She is also passionate about advancing the field of fashion studies, and in 2013, co-founded the London-based Fashion Research Network, a platform for the work of early-career interdisciplinary researchers. It is also a space to widen definitions of fashion and thus approaches to its study, notably via symposia on themes such as, “Curative Things: Medicine/Fashion/Art,” “Fashion Unraveled: Memory, Wear and Imperfection in Dress,” and “Documenting Fashion: Re-thinking the Experience and Representation of Dress.”
What attracted you to the BGC’s program?
I was a graduate student in Paris studying art history when I saw an exhibition of fashion and art objects which stood out from shows I had seen until then. It made me really question what I was looking at, and connect with the work on display. One of those “aha” moments. It also occurred to me that I often chose design and decorative arts topics to pursue within art history (and the human, micro narratives they illuminate) so I was attracted to the BGC as it offered the chance to study dress as one signifying element of material culture. I had always connected to fashion aesthetically, and had that interest, but I didn’t realize until I was well into my studies at the BGC that dress, pictured prevalently and worn close to the body, is a powerful tool to understand our material, visual and social relationships with the wider world, and ourselves.

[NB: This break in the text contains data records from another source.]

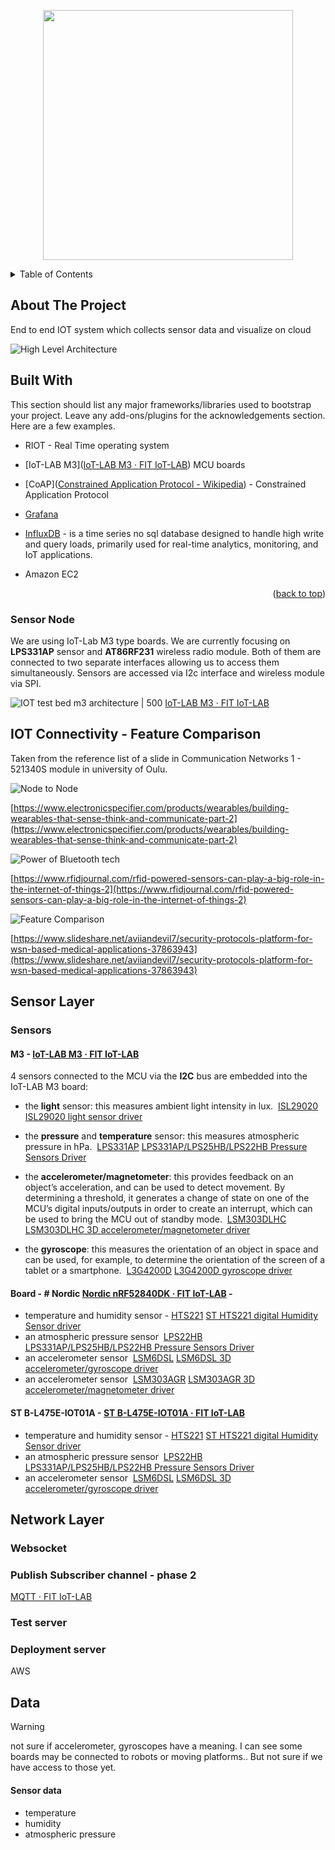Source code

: <a name="readme-top"></a>

<p align="center">
  <img src="./images/logo_Logo.png" width="400"/>
</p>

<!-- TABLE OF CONTENTS -->

<details>
  <summary>Table of Contents</summary>
  <ol>
    <li>
      <a href="#about-the-project">About The Project</a>
      <ul>
        <li><a href="#built-with">Built With</a></li>
      </ul>
    </li>
    <li>
      <a href="#getting-started">Getting Started</a>
      <ul>
        <li><a href="#prerequisites">Prerequisites</a></li>
        <li><a href="#installation">Installation</a></li>
      </ul>
    </li>
    <li><a href="#usage">Usage</a></li>
    <li><a href="#roadmap">Roadmap</a></li>
    <li><a href="#contributing">Contributing</a></li>
    <li><a href="#license">License</a></li>
    <li><a href="#contact">Contact</a></li>
    <li><a href="#acknowledgments">Acknowledgments</a></li>
  </ol>
</details>

<!-- ABOUT THE PROJECT -->

## About The Project

End to end IOT system which collects sensor data and visualize on cloud

![High Level Architecture](./images/architecture.jpeg)

<!-- BUILT WITH -->

## Built With

This section should list any major frameworks/libraries used to bootstrap your project. Leave any add-ons/plugins for the acknowledgements section. Here are a few examples.

* RIOT - Real Time operating system

* [IoT-LAB M3]([IoT-LAB M3 · FIT IoT-LAB](https://www.iot-lab.info/docs/boards/iot-lab-m3/)) MCU boards

* [CoAP]([Constrained Application Protocol - Wikipedia](https://en.wikipedia.org/wiki/Constrained_Application_Protocol)) - Constrained Application Protocol

* [Grafana](https://grafana.com/)

* [InfluxDB](https://www.influxdata.com/glossary/nosql-database/) - is a time series no sql database designed to handle high write and query loads, primarily used for real-time analytics, monitoring, and IoT applications.

* Amazon EC2
  
  <p align="right">(<a href="#readme-top">back to top</a>)</p>

### Sensor Node

We are using IoT-Lab M3 type boards. We are currently focusing on **LPS331AP** sensor and **AT86RF231** wireless radio module. Both of them are connected to two separate interfaces allowing us to access them simultaneously. Sensors are accessed via I2c interface and wireless module via SPI.

 ![IOT test bed m3 architecture | 500](./images/m3-archi.png)
 [IoT-LAB M3 · FIT IoT-LAB](https://www.iot-lab.info/docs/boards/iot-lab-m3/)

## IOT Connectivity - Feature Comparison

Taken from the reference list of a slide in Communication Networks 1 - 521340S module in university of Oulu.

![Node to Node](./images/node-to-node.jpeg)

[https://www.electronicspecifier.com/products/wearables/building-wearables-that-sense-think-and-communicate-part-2](https://www.electronicspecifier.com/products/wearables/building-wearables-that-sense-think-and-communicate-part-2)

![Power of Bluetooth tech](./images/power_bluethooth_tech.jpg)

[https://www.rfidjournal.com/rfid-powered-sensors-can-play-a-big-role-in-the-internet-of-things-2](https://www.rfidjournal.com/rfid-powered-sensors-can-play-a-big-role-in-the-internet-of-things-2)

![Feature Comparison](./images/zbw4.webp)

[https://www.slideshare.net/aviiandevil7/security-protocols-platform-for-wsn-based-medical-applications-37863943](https://www.slideshare.net/aviiandevil7/security-protocols-platform-for-wsn-based-medical-applications-37863943)

## Sensor Layer

### Sensors

#### M3 - [IoT-LAB M3 · FIT IoT-LAB](https://www.iot-lab.info/docs/boards/iot-lab-m3/)

4 sensors connected to the MCU via the **I2C** bus are embedded into the IoT-LAB M3 board:

- the **light** sensor: this measures ambient light intensity in lux.  [ISL29020](https://www.iot-lab.info/assets/misc/docs/iot-lab-m3/ISL29020.pdf)
    [ISL29020 light sensor driver](https://doc.riot-os.org/group__drivers__isl29020.html)

- the **pressure** and **temperature** sensor: this measures atmospheric pressure in hPa.  [LPS331AP](https://www.iot-lab.info/assets/misc/docs/iot-lab-m3/LPS331AP.pdf)
    [LPS331AP/LPS25HB/LPS22HB Pressure Sensors Driver](https://doc.riot-os.org/group__drivers__lpsxxx.html)

- the **accelerometer/magnetometer**: this provides feedback on an object’s acceleration, and can be used to detect movement. By determining a threshold, it generates a change of state on one of the MCU’s digital inputs/outputs in order to create an interrupt, which can be used to bring the MCU out of standby mode.  [LSM303DLHC](https://www.iot-lab.info/assets/misc/docs/iot-lab-m3/LSM303DLHC.pdf)
    [LSM303DLHC 3D accelerometer/magnetometer driver](https://doc.riot-os.org/group__drivers__lsm303dlhc.html)

- the **gyroscope**: this measures the orientation of an object in space and can be used, for example, to determine the orientation of the screen of a tablet or a smartphone.  [L3G4200D](https://www.iot-lab.info/assets/misc/docs/iot-lab-m3/L3G4200D.pdf)
    [L3G4200D gyroscope driver](https://doc.riot-os.org/group__drivers__l3g4200d.html)

#### Board - # Nordic [Nordic nRF52840DK · FIT IoT-LAB](https://www.iot-lab.info/docs/boards/nordic-nrf52840dk/) -

- temperature and humidity sensor - [HTS221](https://www.st.com/resource/en/datasheet/hts221.pdf)
    [ST HTS221 digital Humidity Sensor driver](https://doc.riot-os.org/group__drivers__hts221.html)
- an atmospheric pressure sensor  [LPS22HB](https://www.st.com/resource/en/datasheet/dm00140895.pdf)
    [LPS331AP/LPS25HB/LPS22HB Pressure Sensors Driver](https://doc.riot-os.org/group__drivers__lpsxxx.html)
- an accelerometer sensor  [LSM6DSL](https://www.st.com/resource/en/datasheet/lsm6dsl.pdf)
    [LSM6DSL 3D accelerometer/gyroscope driver](https://doc.riot-os.org/group__drivers__lsm6dsl.html)
- an accelerometer sensor  [LSM303AGR](https://www.st.com/resource/en/datasheet/lsm303agr.pdf)
    [LSM303AGR 3D accelerometer/magnetometer driver](https://doc.riot-os.org/group__drivers__lsm303agr.html)

#### ST B-L475E-IOT01A - [ST B-L475E-IOT01A · FIT IoT-LAB](https://www.iot-lab.info/docs/boards/st-b-l475e-iot01a/)

- temperature and humidity sensor - [HTS221](https://www.st.com/resource/en/datasheet/hts221.pdf)
    [ST HTS221 digital Humidity Sensor driver](https://doc.riot-os.org/group__drivers__hts221.html)
- an atmospheric pressure sensor  [LPS22HB](https://www.st.com/resource/en/datasheet/dm00140895.pdf)
    [LPS331AP/LPS25HB/LPS22HB Pressure Sensors Driver](https://doc.riot-os.org/group__drivers__lpsxxx.html)
- an accelerometer sensor  [LSM6DSL](https://www.st.com/resource/en/datasheet/lsm6dsl.pdf)
    [LSM6DSL 3D accelerometer/gyroscope driver](https://doc.riot-os.org/group__drivers__lsm6dsl.html)

## Network Layer

### Websocket

### Publish Subscriber channel - phase 2

[MQTT · FIT IoT-LAB](https://www.iot-lab.info/docs/tools/mqtt-broker/)

### Test server

### Deployment server

AWS

## Data

> [!WARNING]
> not sure if accelerometer, gyroscopes have a meaning. 
> I can see some boards may be connected to robots or moving platforms.. But not sure if we have access to those yet.

#### Sensor data

- temperature
- humidity
- atmospheric pressure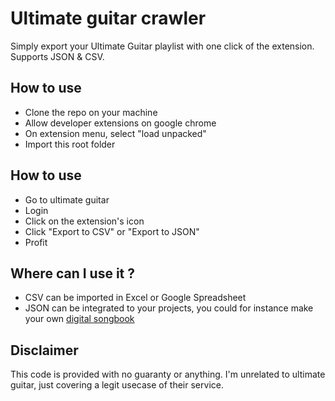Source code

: # Ultimate guitar crawler

Simply export your Ultimate Guitar playlist with one click of the extension. Supports JSON & CSV.

## How to use

- Clone the repo on your machine
- Allow developer extensions on google chrome
- On extension menu, select "load unpacked"
- Import this root folder

## How to use

- Go to ultimate guitar
- Login
- Click on the extension's icon
- Click "Export to CSV" or "Export to JSON"
- Profit

## Where can I use it ?

- CSV can be imported in Excel or Google Spreadsheet
- JSON can be integrated to your projects, you could for instance make your own [digital songbook](https://github.com/NoctalIvan/UG-songlist)

## Disclaimer

This code is provided with no guaranty or anything. I'm unrelated to ultimate guitar, just covering a legit usecase of their service.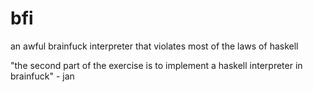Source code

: # bfi
an awful brainfuck interpreter that violates most of the laws of haskell

"the second part of the exercise is to implement a haskell interpreter in brainfuck" - jan
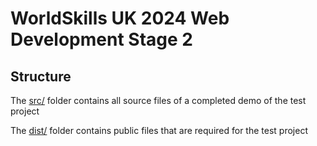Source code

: # WorldSkills UK 2024 Web Development Stage 2

## Structure

The [src/](src/) folder contains all source files of a completed demo of the test project

The [dist/](dist/) folder contains public files that are required for the test project
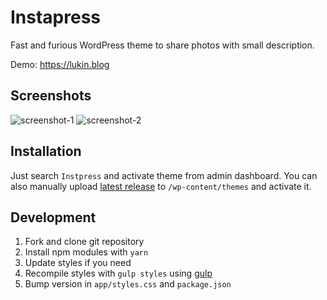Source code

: # Instapress

Fast and furious WordPress theme to share photos with small description.

Demo: https://lukin.blog

## Screenshots

![screenshot-1](https://user-images.githubusercontent.com/454185/80354306-992c4800-8887-11ea-8ac3-7e6c3a3e927f.png)
![screenshot-2](https://user-images.githubusercontent.com/454185/80354402-c0831500-8887-11ea-8ddd-f10dfd3a811b.png)

## Installation

Just search `Instpress` and activate theme from admin dashboard. You can also manually upload [latest release](https://downloads.wordpress.org/theme/instapress.zip) to `/wp-content/themes` and activate it. 

## Development

1. Fork and clone git repository
2. Install npm modules with `yarn`
3. Update styles if you need
4. Recompile styles with `gulp styles` using [gulp](https://gulpjs.com/docs/en/getting-started/quick-start)
5. Bump version in `app/styles.css` and `package.json`
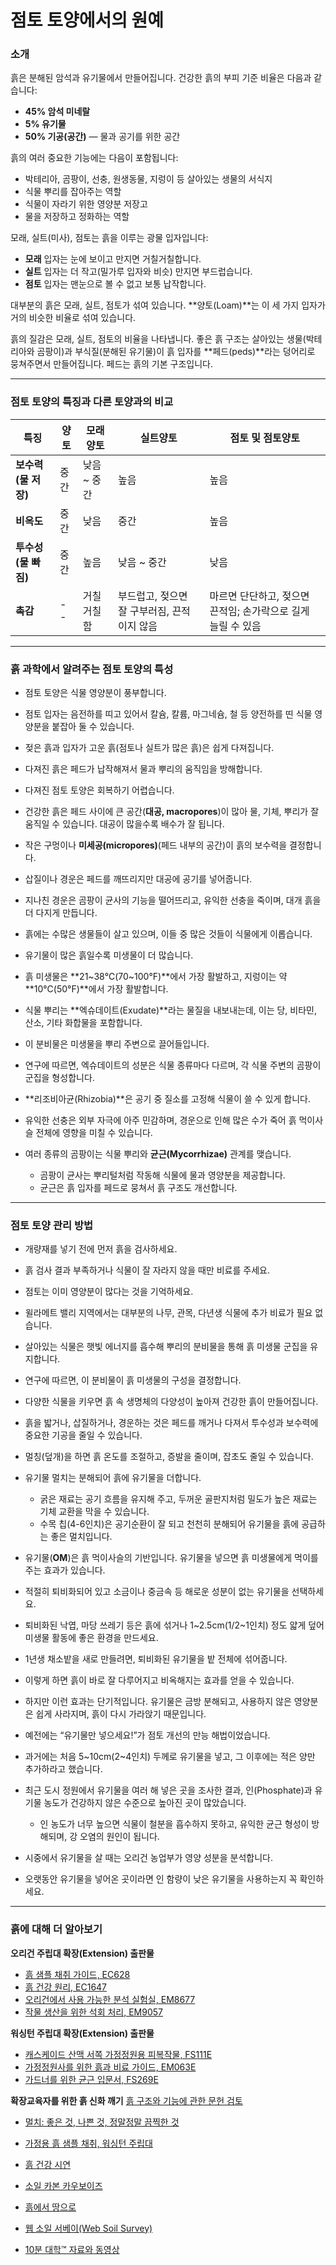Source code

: # 점토 토양에서의 원예

### 소개

흙은 분해된 암석과 유기물에서 만들어집니다. 건강한 흙의 부피 기준 비율은 다음과 같습니다:
- **45% 암석 미네랄**
- **5% 유기물**
- **50% 기공(공간)** — 물과 공기를 위한 공간

흙의 여러 중요한 기능에는 다음이 포함됩니다:
- 박테리아, 곰팡이, 선충, 원생동물, 지렁이 등 살아있는 생물의 서식지
- 식물 뿌리를 잡아주는 역할
- 식물이 자라기 위한 영양분 저장고
- 물을 저장하고 정화하는 역할

모래, 실트(미사), 점토는 흙을 이루는 광물 입자입니다:
- **모래** 입자는 눈에 보이고 만지면 거칠거칠합니다.
- **실트** 입자는 더 작고(밀가루 입자와 비슷) 만지면 부드럽습니다.
- **점토** 입자는 맨눈으로 볼 수 없고 보통 납작합니다.

대부분의 흙은 모래, 실트, 점토가 섞여 있습니다. **양토(Loam)**는 이 세 가지 입자가 거의 비슷한 비율로 섞여 있습니다.

흙의 질감은 모래, 실트, 점토의 비율을 나타냅니다. 좋은 흙 구조는 살아있는 생물(박테리아와 곰팡이)과 부식질(분해된 유기물)이 흙 입자를 **페드(peds)**라는 덩어리로 뭉쳐주면서 만들어집니다. 페드는 흙의 기본 구조입니다.

---

### 점토 토양의 특징과 다른 토양과의 비교

| 특징                     | 양토      | 모래양토         | 실트양토         | 점토 및 점토양토                                    |
|--------------------------|----------|------------------|------------------|-----------------------------------------------------|
| **보수력(물 저장)**      | 중간     | 낮음 ~ 중간      | 높음             | 높음                                                |
| **비옥도**               | 중간     | 낮음             | 중간             | 높음                                                |
| **투수성(물 빠짐)**      | 중간     | 높음             | 낮음 ~ 중간      | 낮음                                                |
| **촉감**                 | --       | 거칠거칠함       | 부드럽고, 젖으면 잘 구부러짐, 끈적이지 않음 | 마르면 단단하고, 젖으면 끈적임; 손가락으로 길게 늘릴 수 있음 |

---

### 흙 과학에서 알려주는 점토 토양의 특성

- 점토 토양은 식물 영양분이 풍부합니다.
- 점토 입자는 음전하를 띠고 있어서 칼슘, 칼륨, 마그네슘, 철 등 양전하를 띤 식물 영양분을 붙잡아 둘 수 있습니다.

- 젖은 흙과 입자가 고운 흙(점토나 실트가 많은 흙)은 쉽게 다져집니다.
- 다져진 흙은 페드가 납작해져서 물과 뿌리의 움직임을 방해합니다.
- 다져진 점토 토양은 회복하기 어렵습니다.
- 건강한 흙은 페드 사이에 큰 공간(**대공, macropores**)이 많아 물, 기체, 뿌리가 잘 움직일 수 있습니다. 대공이 많을수록 배수가 잘 됩니다.

- 작은 구멍이나 **미세공(micropores)**(페드 내부의 공간)이 흙의 보수력을 결정합니다.

- 삽질이나 경운은 페드를 깨뜨리지만 대공에 공기를 넣어줍니다.
- 지나친 경운은 곰팡이 균사의 기능을 떨어뜨리고, 유익한 선충을 죽이며, 대개 흙을 더 다지게 만듭니다.

- 흙에는 수많은 생물들이 살고 있으며, 이들 중 많은 것들이 식물에게 이롭습니다.
- 유기물이 많은 흙일수록 미생물이 더 많습니다.
- 흙 미생물은 **21~38℃(70~100°F)**에서 가장 활발하고, 지렁이는 약 **10℃(50°F)**에서 가장 활발합니다.

- 식물 뿌리는 **엑슈데이트(Exudate)**라는 물질을 내보내는데, 이는 당, 비타민, 산소, 기타 화합물을 포함합니다.
- 이 분비물은 미생물을 뿌리 주변으로 끌어들입니다.
- 연구에 따르면, 엑슈데이트의 성분은 식물 종류마다 다르며, 각 식물 주변의 곰팡이 군집을 형성합니다.

- **리조비아균(Rhizobia)**은 공기 중 질소를 고정해 식물이 쓸 수 있게 합니다.
- 유익한 선충은 외부 자극에 아주 민감하며, 경운으로 인해 많은 수가 죽어 흙 먹이사슬 전체에 영향을 미칠 수 있습니다.
- 여러 종류의 곰팡이는 식물 뿌리와 **균근(Mycorrhizae)** 관계를 맺습니다.
  - 곰팡이 균사는 뿌리털처럼 작동해 식물에 물과 영양분을 제공합니다.
  - 균근은 흙 입자를 페드로 뭉쳐서 흙 구조도 개선합니다.

---

### 점토 토양 관리 방법

- 개량재를 넣기 전에 먼저 흙을 검사하세요.
- 흙 검사 결과 부족하거나 식물이 잘 자라지 않을 때만 비료를 주세요.
- 점토는 이미 영양분이 많다는 것을 기억하세요.
- 윌라메트 밸리 지역에서는 대부분의 나무, 관목, 다년생 식물에 추가 비료가 필요 없습니다.

- 살아있는 식물은 햇빛 에너지를 흡수해 뿌리의 분비물을 통해 흙 미생물 군집을 유지합니다.
- 연구에 따르면, 이 분비물이 흙 미생물의 구성을 결정합니다.
- 다양한 식물을 키우면 흙 속 생명체의 다양성이 높아져 건강한 흙이 만들어집니다.

- 흙을 밟거나, 삽질하거나, 경운하는 것은 페드를 깨거나 다져서 투수성과 보수력에 중요한 기공을 줄일 수 있습니다.

- 멀칭(덮개)을 하면 흙 온도를 조절하고, 증발을 줄이며, 잡초도 줄일 수 있습니다.
- 유기물 멀치는 분해되어 흙에 유기물을 더합니다.
  - 굵은 재료는 공기 흐름을 유지해 주고, 두꺼운 골판지처럼 밀도가 높은 재료는 기체 교환을 막을 수 있습니다.
  - 수목 칩(4-6인치)은 공기순환이 잘 되고 천천히 분해되어 유기물을 흙에 공급하는 좋은 멀치입니다.

- 유기물(**OM**)은 흙 먹이사슬의 기반입니다. 유기물을 넣으면 흙 미생물에게 먹이를 주는 효과가 있습니다.
- 적절히 퇴비화되어 있고 소금이나 중금속 등 해로운 성분이 없는 유기물을 선택하세요.
- 퇴비화된 낙엽, 마당 쓰레기 등은 흙에 섞거나 1~2.5cm(1/2~1인치) 정도 얇게 덮어 미생물 활동에 좋은 환경을 만드세요.

- 1년생 채소밭을 새로 만들려면, 퇴비화된 유기물을 밭 전체에 섞어줍니다.
- 이렇게 하면 흙이 바로 잘 다루어지고 비옥해지는 효과를 얻을 수 있습니다.
- 하지만 이런 효과는 단기적입니다. 유기물은 금방 분해되고, 사용하지 않은 영양분은 쉽게 사라지며, 흙이 다시 가라앉기 때문입니다.

- 예전에는 “유기물만 넣으세요!”가 점토 개선의 만능 해법이었습니다.
- 과거에는 처음 5~10cm(2~4인치) 두께로 유기물을 넣고, 그 이후에는 적은 양만 추가하라고 했습니다.
- 최근 도시 정원에서 유기물을 여러 해 넣은 곳을 조사한 결과, 인(Phosphate)과 유기물 농도가 건강하지 않은 수준으로 높아진 곳이 많았습니다.
  - 인 농도가 너무 높으면 식물이 철분을 흡수하지 못하고, 유익한 균근 형성이 방해되며, 강 오염의 원인이 됩니다.
- 시중에서 유기물을 살 때는 오리건 농업부가 영양 성분을 분석합니다.
- 오랫동안 유기물을 넣어온 곳이라면 인 함량이 낮은 유기물을 사용하는지 꼭 확인하세요.

---

### 흙에 대해 더 알아보기


**오리건 주립대 확장(Extension) 출판물**
- [흙 샘플 채취 가이드, EC628](https://catalog.extension.oregonstate.edu/)
- [흙 건강 원리, EC1647](https://catalog.extension.oregonstate.edu/)
- [오리건에서 사용 가능한 분석 실험실, EM8677](https://catalog.extension.oregonstate.edu/)
- [작물 생산을 위한 석회 처리, EM9057](https://catalog.extension.oregonstate.edu/)

**워싱턴 주립대 확장(Extension) 출판물**
- [캐스케이드 산맥 서쪽 가정정원용 피복작물, FS111E](https://pubs.extension.wsu.edu/extension-publications)
- [가정정원사를 위한 흙과 비료 가이드, EM063E](https://pubs.extension.wsu.edu/extension-publications)
- [가드너를 위한 균근 입문서, FS269E](https://pubs.extension.wsu.edu/extension-publications)

**확장교육자를 위한 흙 신화 깨기**
[흙 구조와 기능에 관한 문헌 검토](https://www.nacaa.com/journal/index.php?jid=1024)


- [멀치: 좋은 것, 나쁜 것, 정말정말 끔찍한 것](https://www.youtube.com/watch?v=NXL9n2KNm1E)
- [가정용 흙 샘플 채취, 워싱턴 주립대](https://www.youtube.com/watch?v=0tRQUPDRiDU)
- [흙 건강 시연](https://video.search.yahoo.com/yhs/search?p=ray+archuleta%27s+soil+health+demo+2014+custom)
- [소일 카본 카우보이즈](https://www.youtube.com/watch?v=ZGvVli0OTrQ)
- [흙에서 땅으로](https://video.search.yahoo.com/yhs/search?p=gabe+brown+cover+crops)


- [웹 소일 서베이(Web Soil Survey)](http://www.websoilsurvey.sc.egov/)
- [10분 대학™ 자료와 동영상](http://www.cmastergardeners.org/10-minute-university)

What was your focus of study here, how did you find yourself involved with it?
As noted, I knew coming into the program that dress was my main interest, and with Michele Majer as my supervisor, settled quite happily into studying it in various historical and cultural contexts. External courses at the Cooper-Hewitt and Library for the Performing Arts (NYPL), and access to archives throughout Manhattan and abroad, broadened this questioning. And through a curatorial internship at the Museum of the City of New York under Phyllis Magidson, I learned to dress mannequins for exhibitions and to handle and store textiles in an archive.
Describe your position and how you came to it. What sort of projects are you working on?
Through a postdoctoral fellowship at The Met’s Costume Institute, I have the luxury of devoting the year to a new research project, Dialectics of Making and Wearing: Exploring Sportswear, Image and Women in the 1970s, which foregrounds the female designer-wearer relationship and explores women’s material and visual experience of dress during the 1970s, a historical moment of heightened awareness of their political and social states, and a shift into postmodern modes of imagemaking.
Its methodological framework, the cross-analysis of garment, image and oral history, correlates directly to my PhD research, on the readymade clothing industry in relation to France’s project of postwar modernization, conceptions of national identity, and women’s lives. This work broke away from the majority of scholarship on French dress that privileges elite production over the study of dress in social, cultural and gender contexts.
In conducting consumer interviews for that research I realized their potential for reframing history around the subjective experiences of women. So I am leaning more heavily on this methodology for my project at The Met. Women’s testimony adds information on the embodied self as it relates to archive research and image analysis, which I am finding fascinating when read alongside new definitions of gender and the politics of appearance during feminism’s “second wave.”
More broadly, uncovering new voices and perspectives has been central to my research practice, and aim to broaden fashion authorship to include a diverse group of practitioner-wearers. My new project has sought specifically to challenge hierarchies in design which proliferate in museum collections, but this also touches on my work as an educator. In particular, I designed an undergraduate class for Parsons in 2018, “History of 20th-century ready-to-wear,” which teaches dress history not through the lens of elitist haute couture, but of more accessible readymade clothing. This year, though, I am infinitely enjoying discussing these ideas with new colleagues at the CI, hearing first-hand testimony of “narrators” (or the consumers, shop owners, photographers, designers and others who made up the fashion landscape of the 1970s), and working in all sorts of wonderful dress archives.
How has your experience at BGC helped your career?
The friendships and contacts (in New York and beyond) stemming from my time at the BGC are still very present in most areas of my work. And it continues to offer professional support, most recently with the opportunity to organize and chair a panel discussion on “Fashion and Suffrage” in late 2019. Individual threads of my practice – how to research in an archive, how to “look” at an object and reframe it through research and writing – were sewn at the BGC, when I began to shape my own approach to everyday dress. After all, research for my MA thesis became the foundation for my PhD dissertation, and my first book…. to be published by Bloomsbury later this year!